The RA, for reasons lost to me, called forth three Hashers - LateCummer, Gary Glitter, and Flatulence - who are well-known for their robust, no-nonsense attitude to women. He was in a right crabby mood, witness LateCummer being hauled over the coals for coming to the Hash early, and Arse Liquor, Head Gasket, and Bumtitty being down downed for exposing their tits (why is it never the harriettes who do this?). My Little Pony and Saddlesore kept groping each other and so had to be forcibly separated, but then proceeded to have telephone sex across the Circle! Takatraka, Arse Liquor, and Loves that Shit got into trouble for being inappropriately dressed. Returnees included Wounded Knee, Beach Balls (remember him?), Saddlesore, MLP, and Ski Feet. The RA sounds ever less convincing when he tries to tell the Virgins that he isn’t personally interested in their FSPs, but for the record, Ashton Martin (Durban) likes it arsy versy, Hokkkorn (Oslo) likes it in the backside, Kathy (Auckland) likes it on the boardwalk, and Morag (Aberdeen) likes it in the heather. Gary Glitter was hailed as a Hash Hero for agreeing to let us have 200 cases of Kili for the Bagomoyo relay. Let’s make the most of his generosity before he gets fired from TBL. It was also his birthday.
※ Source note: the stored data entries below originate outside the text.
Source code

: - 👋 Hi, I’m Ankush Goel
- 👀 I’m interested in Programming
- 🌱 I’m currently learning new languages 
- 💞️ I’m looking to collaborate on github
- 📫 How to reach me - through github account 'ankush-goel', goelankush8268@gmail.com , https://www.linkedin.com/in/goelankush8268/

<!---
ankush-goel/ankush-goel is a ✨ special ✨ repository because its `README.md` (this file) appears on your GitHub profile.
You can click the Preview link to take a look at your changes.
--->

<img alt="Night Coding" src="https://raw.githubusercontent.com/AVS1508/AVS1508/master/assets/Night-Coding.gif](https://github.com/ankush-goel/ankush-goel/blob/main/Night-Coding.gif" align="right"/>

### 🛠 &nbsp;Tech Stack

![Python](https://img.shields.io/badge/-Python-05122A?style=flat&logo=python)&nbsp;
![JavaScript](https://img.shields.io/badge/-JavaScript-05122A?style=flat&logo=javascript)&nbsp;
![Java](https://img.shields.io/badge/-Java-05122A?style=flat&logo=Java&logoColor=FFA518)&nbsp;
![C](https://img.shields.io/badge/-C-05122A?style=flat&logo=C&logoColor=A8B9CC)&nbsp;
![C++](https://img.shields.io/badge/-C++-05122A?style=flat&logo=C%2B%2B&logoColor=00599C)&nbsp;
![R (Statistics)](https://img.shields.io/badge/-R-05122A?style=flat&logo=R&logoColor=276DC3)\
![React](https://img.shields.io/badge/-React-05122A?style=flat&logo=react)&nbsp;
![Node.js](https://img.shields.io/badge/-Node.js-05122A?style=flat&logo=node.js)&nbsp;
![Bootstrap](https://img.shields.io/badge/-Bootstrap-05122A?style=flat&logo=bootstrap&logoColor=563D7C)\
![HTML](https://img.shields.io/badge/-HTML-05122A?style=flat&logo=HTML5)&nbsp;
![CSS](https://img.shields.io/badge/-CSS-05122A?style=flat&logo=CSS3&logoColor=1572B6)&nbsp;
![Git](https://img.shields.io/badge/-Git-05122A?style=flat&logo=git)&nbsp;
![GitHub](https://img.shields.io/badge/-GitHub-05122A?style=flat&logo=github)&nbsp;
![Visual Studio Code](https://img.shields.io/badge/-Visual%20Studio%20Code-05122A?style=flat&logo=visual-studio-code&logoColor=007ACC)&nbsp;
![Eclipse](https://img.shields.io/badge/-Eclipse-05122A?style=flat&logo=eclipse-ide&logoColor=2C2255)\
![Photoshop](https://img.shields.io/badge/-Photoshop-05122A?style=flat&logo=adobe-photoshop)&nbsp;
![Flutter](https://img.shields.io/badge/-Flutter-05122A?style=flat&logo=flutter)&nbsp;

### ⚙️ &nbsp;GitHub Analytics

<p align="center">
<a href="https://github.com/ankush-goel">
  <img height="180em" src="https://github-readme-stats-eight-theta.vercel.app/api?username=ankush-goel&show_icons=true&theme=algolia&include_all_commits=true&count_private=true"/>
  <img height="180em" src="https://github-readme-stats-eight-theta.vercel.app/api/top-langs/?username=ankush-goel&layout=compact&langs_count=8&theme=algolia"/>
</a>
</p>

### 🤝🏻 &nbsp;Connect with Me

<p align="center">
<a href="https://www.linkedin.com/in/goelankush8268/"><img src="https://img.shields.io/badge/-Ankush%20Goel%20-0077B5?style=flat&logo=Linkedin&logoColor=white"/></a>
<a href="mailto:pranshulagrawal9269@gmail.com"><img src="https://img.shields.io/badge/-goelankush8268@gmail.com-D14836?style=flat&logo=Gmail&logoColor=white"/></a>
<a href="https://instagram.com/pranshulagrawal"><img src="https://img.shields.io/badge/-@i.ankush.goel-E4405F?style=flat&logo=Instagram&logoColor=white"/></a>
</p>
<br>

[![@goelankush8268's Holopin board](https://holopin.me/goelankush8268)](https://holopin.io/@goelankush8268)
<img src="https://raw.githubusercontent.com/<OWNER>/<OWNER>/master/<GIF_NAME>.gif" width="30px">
As for awarding the Hashit, there was, sad to say, such a piss-poor set of candidates - Wet Dream, Boogie Boobs, Candyman, Saddle Sore - that it was re-awarded to Loves that Shit on account of his failure once again to wear the regalia and brandish Torsten’s Friend and Torsten’s Friend’s Brother. Why is it so hard to prise these two out of Boogie Boobs’s clutches? The Circle ended in the traditional way.

The food was fine - not a rancid fish in sight - but some Akevitt would have gone down well.